***** Dataset records *****

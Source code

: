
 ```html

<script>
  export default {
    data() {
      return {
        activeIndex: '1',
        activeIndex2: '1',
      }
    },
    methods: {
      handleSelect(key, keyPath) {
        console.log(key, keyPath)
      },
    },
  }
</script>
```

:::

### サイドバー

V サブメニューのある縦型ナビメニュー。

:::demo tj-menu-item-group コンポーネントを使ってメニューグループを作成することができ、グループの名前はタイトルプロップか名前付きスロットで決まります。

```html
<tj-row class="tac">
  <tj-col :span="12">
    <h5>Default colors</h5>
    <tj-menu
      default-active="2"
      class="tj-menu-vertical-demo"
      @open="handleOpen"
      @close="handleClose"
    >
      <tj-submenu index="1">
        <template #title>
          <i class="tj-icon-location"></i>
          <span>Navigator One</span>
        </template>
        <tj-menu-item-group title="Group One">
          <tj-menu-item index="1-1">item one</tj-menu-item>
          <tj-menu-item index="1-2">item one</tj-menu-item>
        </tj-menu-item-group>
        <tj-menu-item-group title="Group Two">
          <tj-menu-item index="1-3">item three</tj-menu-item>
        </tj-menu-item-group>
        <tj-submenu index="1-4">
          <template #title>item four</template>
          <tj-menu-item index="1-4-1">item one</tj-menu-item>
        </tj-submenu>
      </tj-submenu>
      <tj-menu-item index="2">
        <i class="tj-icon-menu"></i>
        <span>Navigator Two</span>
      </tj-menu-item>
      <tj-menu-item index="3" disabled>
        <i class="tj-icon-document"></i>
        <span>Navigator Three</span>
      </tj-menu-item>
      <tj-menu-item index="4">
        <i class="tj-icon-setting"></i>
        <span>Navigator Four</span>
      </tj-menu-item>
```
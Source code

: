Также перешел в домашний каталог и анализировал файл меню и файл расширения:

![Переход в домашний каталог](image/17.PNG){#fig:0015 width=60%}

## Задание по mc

*****

- Your task
State how many lines in the material include the string "keyPath". Nothing other than the number is wanted.

- Exercise output
2